Wednesday, November 22, 2006

Truculence

I'm reading, among many other things, Ariel Levy’s Female Chauvinist Pigs: The Rise of Raunch Culture. It’s more informed than a lot of mainstream (i.e. outside of the academy) cultural criticism and Levy’s familiarity with popular second-wave feminist work (e.g. Catherine MacKinnon, Andrea Dworkin, Susan Brownmiller) often goes beyond chatty intellectualism. I'm on board with some parts of her argument: we have a problematically narrow definition of sexy that continues to rest on the objectification of women and does a disservice to the fundamental goals of second-wave feminism; women’s sexual empowerment is frustratingly still defined as the ability to arouse men. However, I'm not keen on how she roots the seeds of ‘raunch culture’ in the women’s movement. For someone that must have read Susan Faludi’s Backlash, she seems to have missed its point. Levy’s overtures toward the role capitalism plays in perpetuating these kinds of representations could be much more profoundly thought out – capitalism is still a deeply patriarchal system, and its insidious language of personal choice that frames the way raunch culture is positioned as ‘liberating’ serves a narrow set of economic and political interests.
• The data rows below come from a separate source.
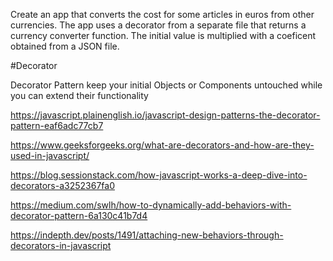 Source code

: Create an app that converts the cost for some articles in euros from other currencies. The app uses a decorator from a separate file that returns a currency converter function. The initial value is multiplied with a coeficent obtained from a JSON file.



#Decorator

Decorator Pattern keep your initial Objects or Components untouched while you can extend their functionality

https://javascript.plainenglish.io/javascript-design-patterns-the-decorator-pattern-eaf6adc77cb7

https://www.geeksforgeeks.org/what-are-decorators-and-how-are-they-used-in-javascript/

https://blog.sessionstack.com/how-javascript-works-a-deep-dive-into-decorators-a3252367fa0

https://medium.com/swlh/how-to-dynamically-add-behaviors-with-decorator-pattern-6a130c41b7d4

https://indepth.dev/posts/1491/attaching-new-behaviors-through-decorators-in-javascript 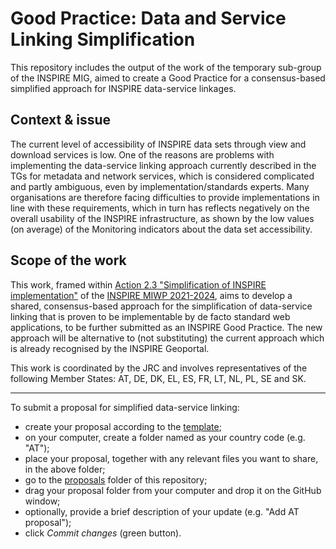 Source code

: # Good Practice: Data and Service Linking Simplification
This repository includes the output of the work of the temporary sub-group of the INSPIRE MIG, aimed to create a Good Practice for a consensus-based simplified approach for INSPIRE data-service linkages.

## Context & issue
The current level of accessibility of INSPIRE data sets through view and download services is low. One of the reasons are problems with implementing the data-service linking approach currently described in the TGs for metadata and network services, which is considered complicated and partly ambiguous, even by implementation/standards experts. Many organisations are therefore facing difficulties to provide implementations in line with these requirements, which in turn has reflects negatively on the overall usability of the INSPIRE infrastructure, as shown by the low values (on average) of the Monitoring indicators about the data set accessibility.

## Scope of the work
This work, framed within [Action 2.3 "Simplification of INSPIRE implementation"](https://webgate.ec.europa.eu/fpfis/wikis/display/InspireMIG/Action+2.3+Simplification+of+INSPIRE+implementation) of the [INSPIRE MIWP 2021-2024](https://webgate.ec.europa.eu/fpfis/wikis/display/InspireMIG/INSPIRE+work+programme+2021-24), aims to develop a shared, consensus-based approach for the simplification of data-service linking that is proven to be implementable by de facto standard web applications, to be further submitted as an INSPIRE Good Practice. The new approach will be alternative to (not substituting) the current approach which is already recognised by the INSPIRE Geoportal.

This work is coordinated by the JRC and involves representatives of the following Member States: AT, DE, DK, EL, ES, FR, LT, NL, PL, SE and SK.

______________


To submit a proposal for simplified data-service linking:

* create your proposal according to the [template](https://github.com/INSPIRE-MIF/gp-data-service-linking-simplification/blob/main/proposals/template.md);
* on your computer, create a folder named as your country code (e.g. "AT");
* place your proposal, together with any relevant files you want to share, in the above folder;
* go to the [proposals](https://github.com/INSPIRE-MIF/gp-data-service-linking-simplification/tree/main/proposals) folder of this repository;
* drag your proposal folder from your computer and drop it on the GitHub window;
* optionally, provide a brief description of your update (e.g. "Add AT proposal");
* click _Commit changes_ (green button).
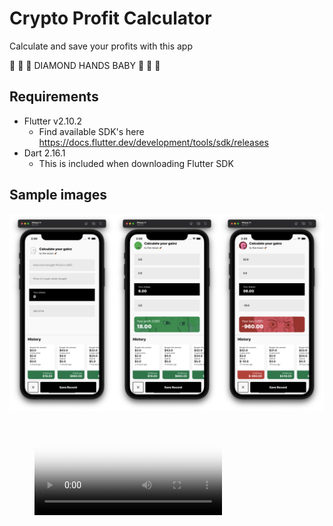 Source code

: # Crypto Profit Calculator

Calculate and save your profits with this app 

💎 💎 💎 DIAMOND HANDS BABY 💎 💎 💎

## Requirements
* Flutter v2.10.2
  * Find available SDK's here https://docs.flutter.dev/development/tools/sdk/releases
* Dart 2.16.1
  * This is included when downloading Flutter SDK

## Sample images
![Sample Image](./samples/samples.png)

<!-- ## Sample Video -->
<figure class="video_container">
  <video controls="true" allowfullscreen="true" poster="https://github.com/jose-bamboo/crypto_profit_calculator_flutter/blob/main/samples/sample_video.mp4">
    <source src="https://github.com/jose-bamboo/crypto_profit_calculator_flutter/blob/main/samples/sample_video.mp4" type="video/mp4">
  </video>
</figure> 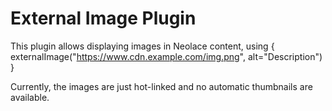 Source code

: # External Image Plugin

This plugin allows displaying images in Neolace content, using { externalImage("https://www.cdn.example.com/img.png",
alt="Description") }

Currently, the images are just hot-linked and no automatic thumbnails are available.
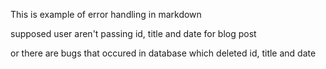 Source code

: This is example of error handling in markdown

supposed user aren't passing id, title and date for blog post

or there are bugs that occured in database which deleted id, title and date

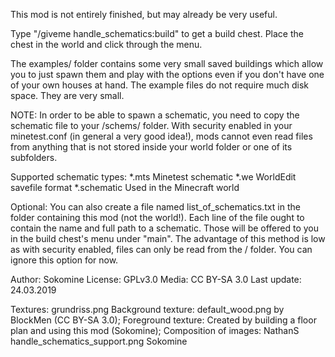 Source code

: 
This mod is not entirely finished, but may already be very useful.

Type "/giveme handle_schematics:build" to get a build chest.
Place the chest in the world and click through the menu.

The examples/ folder contains some very small saved buildings which
allow you to just spawn them and play with the options even if you
don't have one of your own houses at hand. The example files do
not require much disk space. They are very small.

NOTE: In order to be able to spawn a schematic, you need to copy
the schematic file to your <WORLDNAME>/schems/ folder. With security
enabled in your minetest.conf (in general a very good idea!), mods
cannot even read files from anything that is not stored inside your
world folder or one of its subfolders.

Supported schematic types:
	*.mts		Minetest schematic
	*.we		WorldEdit savefile format
	*.schematic	Used in the Minecraft world

Optional: You can also create a file named
	list_of_schematics.txt
in the folder containing this mod (not the world!).
Each line of the file ought to contain the name and full path to a schematic.
Those will be offered to you in the build chest's menu under "main".
The advantage of this method is low as with security enabled, files can only
be read from the <WORLDNAME>/ folder. You can ignore this option for now.

Author:  Sokomine
License: GPLv3.0
Media:   CC BY-SA 3.0
Last update: 24.03.2019

Textures:
grundriss.png Background texture: default_wood.png by BlockMen (CC BY-SA 3.0);
              Foreground texture: Created by building a floor plan and using this mod (Sokomine);
              Composition of images: NathanS
handle_schematics_support.png Sokomine
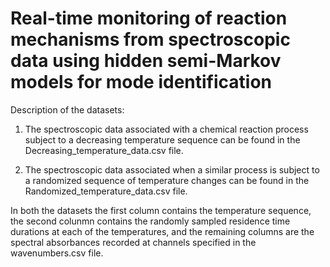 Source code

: # Real-time monitoring of reaction mechanisms from spectroscopic data using hidden semi-Markov models for mode identification

Description of the datasets:
1. The spectroscopic data associated with a chemical reaction process subject to a decreasing temperature sequence can be found in the Decreasing_temperature_data.csv file. 

2. The spectroscopic data associated when a similar process is subject to a randomized sequence of temperature changes can be found in the Randomized_temperature_data.csv file.

In both the datasets the first column contains the temperature sequence, the second colunmn contains the randomly sampled residence time durations at each of the temperatures, and the remaining columns are the spectral absorbances recorded at channels specified in the wavenumbers.csv file.
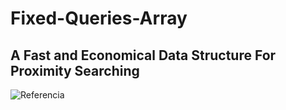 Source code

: # Fixed-Queries-Array
## A Fast and Economical Data Structure For Proximity  Searching
![Referencia](https://i.imgur.com/5yeWDi9.png)


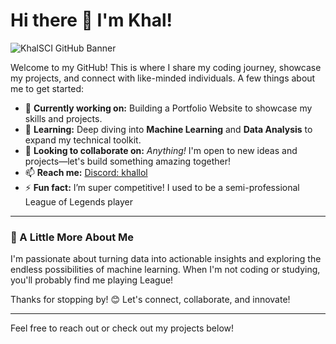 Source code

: # Hi there 👋 I'm Khal!

![KhalSCI GitHub Banner](https://github.com/user-attachments/assets/26a4c0b1-62ce-4ea2-8c47-bbeea6fe8ac6)

Welcome to my GitHub! This is where I share my coding journey, showcase my projects, and connect with like-minded individuals. A few things about me to get started:

- 🔭 **Currently working on:** Building a Portfolio Website to showcase my skills and projects.
- 🌱 **Learning:** Deep diving into **Machine Learning** and **Data Analysis** to expand my technical toolkit.
- 👯 **Looking to collaborate on:** _Anything!_ I'm open to new ideas and projects—let's build something amazing together!
- 📫 **Reach me:** [Discord: khallol](#)
- ⚡ **Fun fact:** I’m super competitive! I used to be a semi-professional League of Legends player

---

### 📌 A Little More About Me
I'm passionate about turning data into actionable insights and exploring the endless possibilities of machine learning. When I'm not coding or studying, you'll probably find me playing League!

Thanks for stopping by! 😊 Let's connect, collaborate, and innovate! 

--- 

Feel free to reach out or check out my projects below!
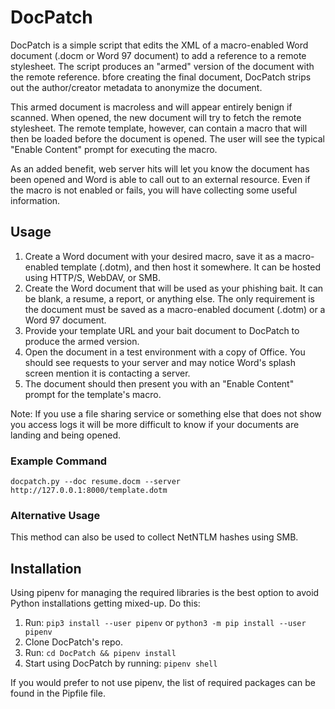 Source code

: # DocPatch

DocPatch is a simple script that edits the XML of a macro-enabled Word document (.docm or Word 97 document) to add a reference to a remote stylesheet. The script produces an "armed" version of the document with the remote reference. bfore creating the final document, DocPatch strips out the author/creator metadata to anonymize the document.

This armed document is macroless and will appear entirely benign if scanned. When opened, the new document will try to fetch the remote stylesheet. The remote template, however, can contain a macro that will then be loaded before the document is opened. The user will see the typical "Enable Content" prompt for executing the macro.

As an added benefit, web server hits will let you know the document has been opened and Word is able to call out to an external resource. Even if the macro is not enabled or fails, you will have collecting some useful information.

## Usage

1. Create a Word document with your desired macro, save it as a macro-enabled template (.dotm), and then host it somewhere. It can be hosted using HTTP/S, WebDAV, or SMB.
2. Create the Word document that will be used as your phishing bait. It can be blank, a resume, a report, or anything else. The only requirement is the document must be saved as a macro-enabled document (.dotm) or a Word 97 document.
3. Provide your template URL and your bait document to DocPatch to produce the armed version.
4. Open the document in a test environment with a copy of Office. You should see requests to your server and may notice Word's splash screen mention it is contacting a server.
5. The document should then present you with an "Enable Content" prompt for the template's macro.

Note: If you use a file sharing service or something else that does not show you access logs it will be more difficult to know if your documents are landing and being opened.

### Example Command

`docpatch.py --doc resume.docm --server http://127.0.0.1:8000/template.dotm`

### Alternative Usage

This method can also be used to collect NetNTLM hashes using SMB.

## Installation

Using pipenv for managing the required libraries is the best option to avoid Python installations getting mixed-up. Do this:

1. Run: `pip3 install --user pipenv` or `python3 -m pip install --user pipenv`
2. Clone DocPatch's repo.
3. Run: `cd DocPatch && pipenv install`
4. Start using DocPatch by running: `pipenv shell`

If you would prefer to not use pipenv, the list of required packages can be found in the Pipfile file. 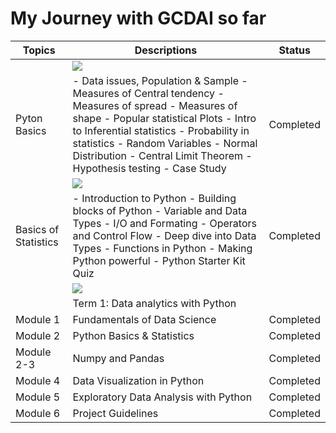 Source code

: # My Journey with GCDAI so far

| Topics  | Descriptions  | Status  |
| ------------ | ------------ | ------------ |
||![](https://www.bytelion.com/wp-content/uploads/2015/12/python-banner.png)||
| Pyton Basics  |  - Data issues, Population & Sample - Measures of Central tendency - Measures of spread - Measures of shape - Popular statistical Plots - Intro to Inferential statistics - Probability in statistics - Random Variables - Normal Distribution - Central Limit Theorem - Hypothesis testing - Case Study |  Completed |
||![](https://media.koganpage.com/media/project_kp/image/mrs_e_statstraining_kp-web.jpg)||
| Basics of Statistics  |  - Introduction to Python - Building blocks of Python - Variable and Data Types - I/O and Formating - Operators and Control Flow - Deep dive into Data Types - Functions in Python - Making Python powerful - Python Starter Kit Quiz | Completed  |
||![](https://miro.medium.com/max/2560/1*Ptv1_9wX9O2Rm2IBklyufw.png)||
||Term 1: Data analytics with Python|||
|Module 1|Fundamentals of Data Science|Completed|
|Module 2|Python Basics & Statistics|Completed|
|Module 2-3|Numpy and Pandas|Completed|
|Module 4|Data Visualization in Python|Completed|
|Module 5|Exploratory Data Analysis with Python|Completed|
|Module 6|Project Guidelines|Completed|




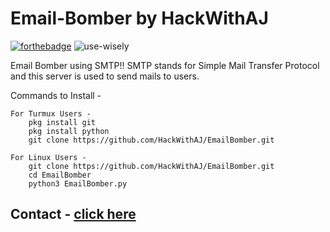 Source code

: # Email-Bomber by HackWithAJ 

[![forthebadge](https://forthebadge.com/images/badges/built-with-love.svg)](https://forthebadge.com)
![use-wisely](https://user-images.githubusercontent.com/79195338/161229028-2d3acfde-8028-45bc-ba1a-a397f0bc46e3.svg)

Email Bomber using SMTP!!
    SMTP stands for Simple Mail Transfer Protocol and this server is used to send mails to users.  

Commands to Install -

    For Turmux Users - 
        pkg install git
        pkg install python
        git clone https://github.com/HackWithAJ/EmailBomber.git

    For Linux Users - 
        git clone https://github.com/HackWithAJ/EmailBomber.git
        cd EmailBomber
        python3 EmailBomber.py

## Contact - <a href="https://linktr.ee/hackwithaj"> click here</a>
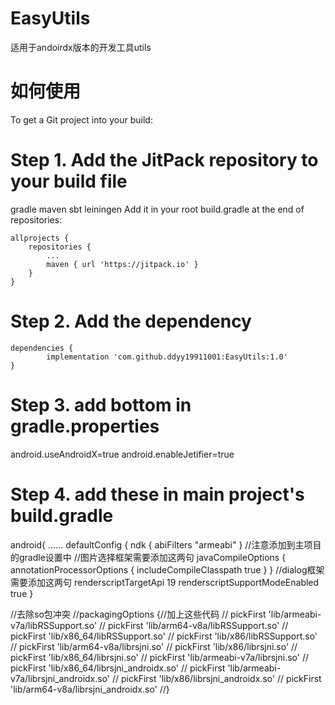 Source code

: # EasyUtils
适用于andoirdx版本的开发工具utils
# 如何使用

To get a Git project into your build:

# Step 1. Add the JitPack repository to your build file

gradle
maven
sbt
leiningen
Add it in your root build.gradle at the end of repositories:

	allprojects {
		repositories {
			...
			maven { url 'https://jitpack.io' }
		}
	}
# Step 2. Add the dependency

	dependencies {
	        implementation 'com.github.ddyy19911001:EasyUtils:1.0'
	}
# Step 3. add bottom in gradle.properties

android.useAndroidX=true
android.enableJetifier=true

# Step 4. add these in main project's build.gradle

android{
......
defaultConfig {
        ndk { abiFilters "armeabi" }
        //注意添加到主项目的gradle设置中
        //图片选择框架需要添加这两句
        javaCompileOptions {
            annotationProcessorOptions {
                includeCompileClasspath true
            }
        }
        //dialog框架需要添加这两句
        renderscriptTargetApi 19
        renderscriptSupportModeEnabled true
}	

//去除so包冲突
//packagingOptions {//加上这些代码
//    pickFirst 'lib/armeabi-v7a/libRSSupport.so'
//    pickFirst 'lib/arm64-v8a/libRSSupport.so'
//    pickFirst 'lib/x86_64/libRSSupport.so'
//    pickFirst 'lib/x86/libRSSupport.so'
//    pickFirst 'lib/arm64-v8a/librsjni.so'
//    pickFirst 'lib/x86/librsjni.so'
//    pickFirst 'lib/x86_64/librsjni.so'
//    pickFirst 'lib/armeabi-v7a/librsjni.so'
//    pickFirst 'lib/x86_64/librsjni_androidx.so'
//    pickFirst 'lib/armeabi-v7a/librsjni_androidx.so'
//    pickFirst 'lib/x86/librsjni_androidx.so'
//    pickFirst 'lib/arm64-v8a/librsjni_androidx.so'
//}
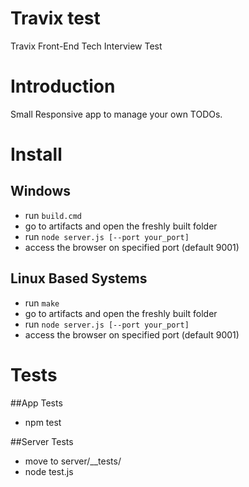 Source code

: # Travix test

Travix Front-End Tech Interview Test

# Introduction

Small Responsive app to manage your own TODOs. 

# Install

## Windows 
* run `build.cmd`
* go to artifacts and open the freshly built folder
* run `node server.js [--port your_port]`
* access the browser on specified port (default 9001)

## Linux Based Systems
* run `make`
* go to artifacts and open the freshly built folder
* run `node server.js [--port your_port]`
* access the browser on specified port (default 9001)

# Tests
##App Tests
* npm test

##Server Tests
* move to server/__tests/
* node test.js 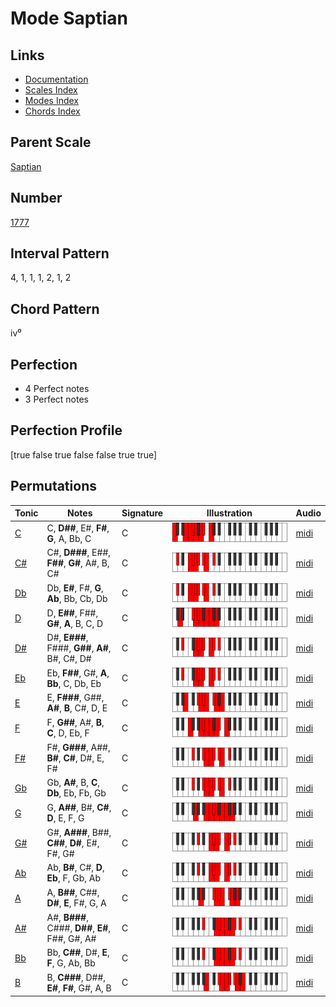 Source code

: # Mode Saptian

## Links

- [Documentation](README.md)
- [Scales Index](Scales.md)
- [Modes Index](Modes.md)
- [Chords Index](Chords.md)

## Parent Scale

[Saptian](ScaleSaptian.md)

## Number

[1777](https://ianring.com/musictheory/scales/1777)

## Interval Pattern

4, 1, 1, 1, 2, 1, 2

## Chord Pattern

iv⁰

## Perfection

- 4 Perfect notes
- 3 Perfect notes

## Perfection Profile

[true false true false false true true]

## Permutations

| Tonic | Notes | Signature | Illustration | Audio |
|-------|-------|-----------|--------------|-------|
| [C](ModeCNaturalSaptian.md) | C, **D##**, E#, **F#**, **G**, A, Bb, C | C | ![CNaturalSaptian](ModeCNaturalSaptian.png) | [midi](https://github.com/edipermadi/music/blob/main/docs/ModeCNaturalSaptian.mid?raw=true) |
| [C#](ModeCSharpSaptian.md) | C#, **D###**, E##, **F##**, **G#**, A#, B, C# | C | ![CSharpSaptian](ModeCSharpSaptian.png) | [midi](https://github.com/edipermadi/music/blob/main/docs/ModeCSharpSaptian.mid?raw=true) |
| [Db](ModeDFlatSaptian.md) | Db, **E#**, F#, **G**, **Ab**, Bb, Cb, Db | C | ![DFlatSaptian](ModeDFlatSaptian.png) | [midi](https://github.com/edipermadi/music/blob/main/docs/ModeDFlatSaptian.mid?raw=true) |
| [D](ModeDNaturalSaptian.md) | D, **E##**, F##, **G#**, **A**, B, C, D | C | ![DNaturalSaptian](ModeDNaturalSaptian.png) | [midi](https://github.com/edipermadi/music/blob/main/docs/ModeDNaturalSaptian.mid?raw=true) |
| [D#](ModeDSharpSaptian.md) | D#, **E###**, F###, **G##**, **A#**, B#, C#, D# | C | ![DSharpSaptian](ModeDSharpSaptian.png) | [midi](https://github.com/edipermadi/music/blob/main/docs/ModeDSharpSaptian.mid?raw=true) |
| [Eb](ModeEFlatSaptian.md) | Eb, **F##**, G#, **A**, **Bb**, C, Db, Eb | C | ![EFlatSaptian](ModeEFlatSaptian.png) | [midi](https://github.com/edipermadi/music/blob/main/docs/ModeEFlatSaptian.mid?raw=true) |
| [E](ModeENaturalSaptian.md) | E, **F###**, G##, **A#**, **B**, C#, D, E | C | ![ENaturalSaptian](ModeENaturalSaptian.png) | [midi](https://github.com/edipermadi/music/blob/main/docs/ModeENaturalSaptian.mid?raw=true) |
| [F](ModeFNaturalSaptian.md) | F, **G##**, A#, **B**, **C**, D, Eb, F | C | ![FNaturalSaptian](ModeFNaturalSaptian.png) | [midi](https://github.com/edipermadi/music/blob/main/docs/ModeFNaturalSaptian.mid?raw=true) |
| [F#](ModeFSharpSaptian.md) | F#, **G###**, A##, **B#**, **C#**, D#, E, F# | C | ![FSharpSaptian](ModeFSharpSaptian.png) | [midi](https://github.com/edipermadi/music/blob/main/docs/ModeFSharpSaptian.mid?raw=true) |
| [Gb](ModeGFlatSaptian.md) | Gb, **A#**, B, **C**, **Db**, Eb, Fb, Gb | C | ![GFlatSaptian](ModeGFlatSaptian.png) | [midi](https://github.com/edipermadi/music/blob/main/docs/ModeGFlatSaptian.mid?raw=true) |
| [G](ModeGNaturalSaptian.md) | G, **A##**, B#, **C#**, **D**, E, F, G | C | ![GNaturalSaptian](ModeGNaturalSaptian.png) | [midi](https://github.com/edipermadi/music/blob/main/docs/ModeGNaturalSaptian.mid?raw=true) |
| [G#](ModeGSharpSaptian.md) | G#, **A###**, B##, **C##**, **D#**, E#, F#, G# | C | ![GSharpSaptian](ModeGSharpSaptian.png) | [midi](https://github.com/edipermadi/music/blob/main/docs/ModeGSharpSaptian.mid?raw=true) |
| [Ab](ModeAFlatSaptian.md) | Ab, **B#**, C#, **D**, **Eb**, F, Gb, Ab | C | ![AFlatSaptian](ModeAFlatSaptian.png) | [midi](https://github.com/edipermadi/music/blob/main/docs/ModeAFlatSaptian.mid?raw=true) |
| [A](ModeANaturalSaptian.md) | A, **B##**, C##, **D#**, **E**, F#, G, A | C | ![ANaturalSaptian](ModeANaturalSaptian.png) | [midi](https://github.com/edipermadi/music/blob/main/docs/ModeANaturalSaptian.mid?raw=true) |
| [A#](ModeASharpSaptian.md) | A#, **B###**, C###, **D##**, **E#**, F##, G#, A# | C | ![ASharpSaptian](ModeASharpSaptian.png) | [midi](https://github.com/edipermadi/music/blob/main/docs/ModeASharpSaptian.mid?raw=true) |
| [Bb](ModeBFlatSaptian.md) | Bb, **C##**, D#, **E**, **F**, G, Ab, Bb | C | ![BFlatSaptian](ModeBFlatSaptian.png) | [midi](https://github.com/edipermadi/music/blob/main/docs/ModeBFlatSaptian.mid?raw=true) |
| [B](ModeBNaturalSaptian.md) | B, **C###**, D##, **E#**, **F#**, G#, A, B | C | ![BNaturalSaptian](ModeBNaturalSaptian.png) | [midi](https://github.com/edipermadi/music/blob/main/docs/ModeBNaturalSaptian.mid?raw=true) |
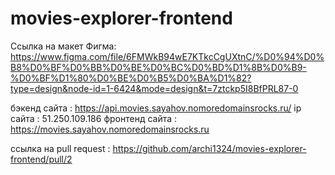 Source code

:# movies-explorer-frontend

Ссылка на макет Фигма: https://www.figma.com/file/6FMWkB94wE7KTkcCgUXtnC/%D0%94%D0%B8%D0%BF%D0%BB%D0%BE%D0%BC%D0%BD%D1%8B%D0%B9-%D0%BF%D1%80%D0%BE%D0%B5%D0%BA%D1%82?type=design&node-id=1-6424&mode=design&t=7ztckp5I8BfPRL87-0

бэкенд сайта : https://api.movies.sayahov.nomoredomainsrocks.ru/
ip сайта : 51.250.109.186
фронтенд сайта :  https://movies.sayahov.nomoredomainsrocks.ru

ссылка на pull request : https://github.com/archi1324/movies-explorer-frontend/pull/2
Looking at how efficiently feminism has been shorthanded, diffused, and co-opted into only its most marketable and non-threatening goals – leaving us not with feminism, but female individualism – would turn Levy’s position from righteous (and rightly so) indignation into real criticism and praxis. Not all my evening reading has been this disappointing lately – I finally picked up Bitchfest (Sex and the City may have categorized women into Katy Girls and Simple Girls; I prefer Bust Women and Bitch Women). Not only is it satisfyingly polemical, but the title also keeps strangers from bothering you when you’re reading in public (I have an entire shelf of these, like Sarah Projansky’s Watching Rape or Philip Jenkins’ Moral Panic: Changing Concepts of the Child Molester in Modern America). Held at just the right angle, they can ensure a peaceful, smalltalk-free afternoon at the café.

2 Comments:

Blogger erin said...

crazy--i was reading that just a coupla weeks ago. i got into her through an article on "girls gone wild." not bad stuff...

2:54 PM  
Blogger flaneur said...

no, not bad, though there's better stuff out there. karen pitcher's got an article about GGW in the latest CSMC which does a much better job of arguing about the ultimately hegemonic neoliberalist rhetoric of agency and personal choice - situating the program within a larger exploitative commercial culture via bakhtin. carnivalesqueriffic!